Sur le plan institutionnel et géopolitique,
l'initiative américaine qui délègue à l'OACI le
soin d'élaborer les standards techniques pour la sécurisation des
titres de transport, standards devant intégrer, selon les lois
passées suite au 11 septembre, des techniques biométriques,
démontre la capacité d'influence de la puissance
américaine et son rôle dans la généralisation de la
biométrie au XXIe siècle. Outre l'obligation faite aux autres
Etats de se mettre en conformité avec les standards de l'OACI s'ils
veulent pouvoir permettre à leurs ressortissants d'entrer facilement sur
le territoire des Etats-Unis, le processus menant à l'instauration de
dispositifs biométriques dans les documents de voyage a une
conséquence évidente d'une part sur le marché de ces
technologies, offrant un soutien non négligeable aux entreprises
concernées, d'autre part sur l'accoutumance des populations à ces
techniques.
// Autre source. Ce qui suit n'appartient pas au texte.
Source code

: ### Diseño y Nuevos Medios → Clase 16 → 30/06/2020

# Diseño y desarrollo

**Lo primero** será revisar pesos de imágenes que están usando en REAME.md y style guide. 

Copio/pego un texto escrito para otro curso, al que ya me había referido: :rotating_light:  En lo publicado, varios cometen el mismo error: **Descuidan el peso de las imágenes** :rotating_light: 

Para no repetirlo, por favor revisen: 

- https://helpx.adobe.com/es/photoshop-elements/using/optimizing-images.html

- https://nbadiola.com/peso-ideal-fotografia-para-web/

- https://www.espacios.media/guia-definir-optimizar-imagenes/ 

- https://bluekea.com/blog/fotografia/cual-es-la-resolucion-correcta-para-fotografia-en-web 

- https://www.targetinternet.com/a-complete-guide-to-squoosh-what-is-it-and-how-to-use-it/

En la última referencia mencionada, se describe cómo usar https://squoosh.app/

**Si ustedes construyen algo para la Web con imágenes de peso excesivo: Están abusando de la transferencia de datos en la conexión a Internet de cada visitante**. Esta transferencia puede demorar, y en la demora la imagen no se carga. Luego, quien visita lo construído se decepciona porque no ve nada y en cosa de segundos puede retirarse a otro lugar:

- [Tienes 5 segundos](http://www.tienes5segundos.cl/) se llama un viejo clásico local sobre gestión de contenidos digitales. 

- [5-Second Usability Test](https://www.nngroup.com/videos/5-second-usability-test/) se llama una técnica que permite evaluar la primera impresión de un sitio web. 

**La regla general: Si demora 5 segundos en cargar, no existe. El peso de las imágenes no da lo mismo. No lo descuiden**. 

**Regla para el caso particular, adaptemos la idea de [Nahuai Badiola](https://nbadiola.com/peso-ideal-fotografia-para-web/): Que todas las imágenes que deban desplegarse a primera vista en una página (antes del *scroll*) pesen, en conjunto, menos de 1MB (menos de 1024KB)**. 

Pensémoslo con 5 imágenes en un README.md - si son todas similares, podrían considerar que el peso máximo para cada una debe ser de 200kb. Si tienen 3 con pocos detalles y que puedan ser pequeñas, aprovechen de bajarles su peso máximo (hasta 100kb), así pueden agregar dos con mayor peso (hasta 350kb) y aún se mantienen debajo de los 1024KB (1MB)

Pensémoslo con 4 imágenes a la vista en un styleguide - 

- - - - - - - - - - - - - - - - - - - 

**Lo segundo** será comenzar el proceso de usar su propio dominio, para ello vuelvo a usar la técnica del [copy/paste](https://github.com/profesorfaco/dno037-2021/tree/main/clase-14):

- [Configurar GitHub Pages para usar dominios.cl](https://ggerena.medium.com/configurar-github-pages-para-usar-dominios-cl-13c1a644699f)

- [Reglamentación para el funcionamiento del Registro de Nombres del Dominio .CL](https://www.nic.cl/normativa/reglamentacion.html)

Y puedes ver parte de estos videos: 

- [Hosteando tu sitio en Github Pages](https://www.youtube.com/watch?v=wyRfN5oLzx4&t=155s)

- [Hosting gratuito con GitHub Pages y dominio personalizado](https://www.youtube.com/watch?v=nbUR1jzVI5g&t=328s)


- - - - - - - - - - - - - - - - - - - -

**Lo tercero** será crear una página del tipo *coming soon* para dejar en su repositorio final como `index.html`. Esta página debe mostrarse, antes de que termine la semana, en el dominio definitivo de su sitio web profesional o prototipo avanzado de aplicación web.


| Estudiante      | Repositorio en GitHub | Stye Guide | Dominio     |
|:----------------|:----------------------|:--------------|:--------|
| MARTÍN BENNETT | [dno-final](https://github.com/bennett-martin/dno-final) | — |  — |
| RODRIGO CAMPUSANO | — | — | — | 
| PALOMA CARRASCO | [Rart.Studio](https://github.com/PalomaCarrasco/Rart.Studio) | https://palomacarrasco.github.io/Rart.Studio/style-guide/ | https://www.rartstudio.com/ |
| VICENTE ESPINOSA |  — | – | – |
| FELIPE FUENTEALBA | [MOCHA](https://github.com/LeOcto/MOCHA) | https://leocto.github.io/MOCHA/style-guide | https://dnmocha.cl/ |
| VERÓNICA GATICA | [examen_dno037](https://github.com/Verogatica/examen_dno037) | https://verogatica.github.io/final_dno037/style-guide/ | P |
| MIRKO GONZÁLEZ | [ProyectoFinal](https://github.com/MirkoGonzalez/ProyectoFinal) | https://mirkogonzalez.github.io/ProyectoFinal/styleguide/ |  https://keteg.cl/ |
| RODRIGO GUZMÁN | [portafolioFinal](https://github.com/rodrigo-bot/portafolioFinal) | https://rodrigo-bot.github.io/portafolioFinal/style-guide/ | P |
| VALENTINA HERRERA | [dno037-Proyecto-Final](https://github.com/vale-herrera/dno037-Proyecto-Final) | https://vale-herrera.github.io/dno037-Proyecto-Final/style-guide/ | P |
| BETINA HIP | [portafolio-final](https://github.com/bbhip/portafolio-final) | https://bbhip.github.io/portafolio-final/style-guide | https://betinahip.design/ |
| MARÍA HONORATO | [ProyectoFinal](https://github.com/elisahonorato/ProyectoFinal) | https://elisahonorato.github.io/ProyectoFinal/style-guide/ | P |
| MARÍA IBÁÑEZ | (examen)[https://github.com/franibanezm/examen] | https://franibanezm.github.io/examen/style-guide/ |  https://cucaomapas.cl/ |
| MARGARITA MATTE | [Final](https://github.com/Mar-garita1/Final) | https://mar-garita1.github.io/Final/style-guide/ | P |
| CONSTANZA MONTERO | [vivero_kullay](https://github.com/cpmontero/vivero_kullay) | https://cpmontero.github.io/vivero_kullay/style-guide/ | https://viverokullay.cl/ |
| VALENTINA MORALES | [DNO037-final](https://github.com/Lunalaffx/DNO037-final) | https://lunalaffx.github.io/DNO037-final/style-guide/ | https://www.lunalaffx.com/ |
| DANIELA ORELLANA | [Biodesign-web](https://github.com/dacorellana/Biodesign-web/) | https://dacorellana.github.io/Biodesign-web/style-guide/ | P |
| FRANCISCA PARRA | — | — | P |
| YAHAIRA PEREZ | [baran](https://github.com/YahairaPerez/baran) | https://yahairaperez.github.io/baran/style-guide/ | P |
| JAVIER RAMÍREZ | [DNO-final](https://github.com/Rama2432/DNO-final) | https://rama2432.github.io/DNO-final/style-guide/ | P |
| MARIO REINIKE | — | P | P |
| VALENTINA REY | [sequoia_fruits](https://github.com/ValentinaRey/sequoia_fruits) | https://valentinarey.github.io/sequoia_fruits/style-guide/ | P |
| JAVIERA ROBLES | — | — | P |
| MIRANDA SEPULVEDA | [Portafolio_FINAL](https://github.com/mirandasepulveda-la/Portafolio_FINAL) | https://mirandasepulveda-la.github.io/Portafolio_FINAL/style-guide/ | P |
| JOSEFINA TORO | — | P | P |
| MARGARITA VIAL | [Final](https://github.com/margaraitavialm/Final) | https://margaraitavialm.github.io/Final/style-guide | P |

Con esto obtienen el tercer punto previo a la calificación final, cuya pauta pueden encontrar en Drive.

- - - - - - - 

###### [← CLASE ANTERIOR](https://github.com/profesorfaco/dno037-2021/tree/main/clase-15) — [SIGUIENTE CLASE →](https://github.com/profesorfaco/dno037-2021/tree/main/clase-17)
Une fois habitué à se soumettre à la
biométrie pour ce qui concerne les procédures de contrôle
aux
Chapitre V:La sécurisation biométrique des
documents de voyage et d'identité p. 216
frontières, il devient en effet plus facile d'accepter
l'usage de celle-ci dans d'autres domaines et pour des finalités de
moindre importance (tel que les contrôles dans les cantines, etc.).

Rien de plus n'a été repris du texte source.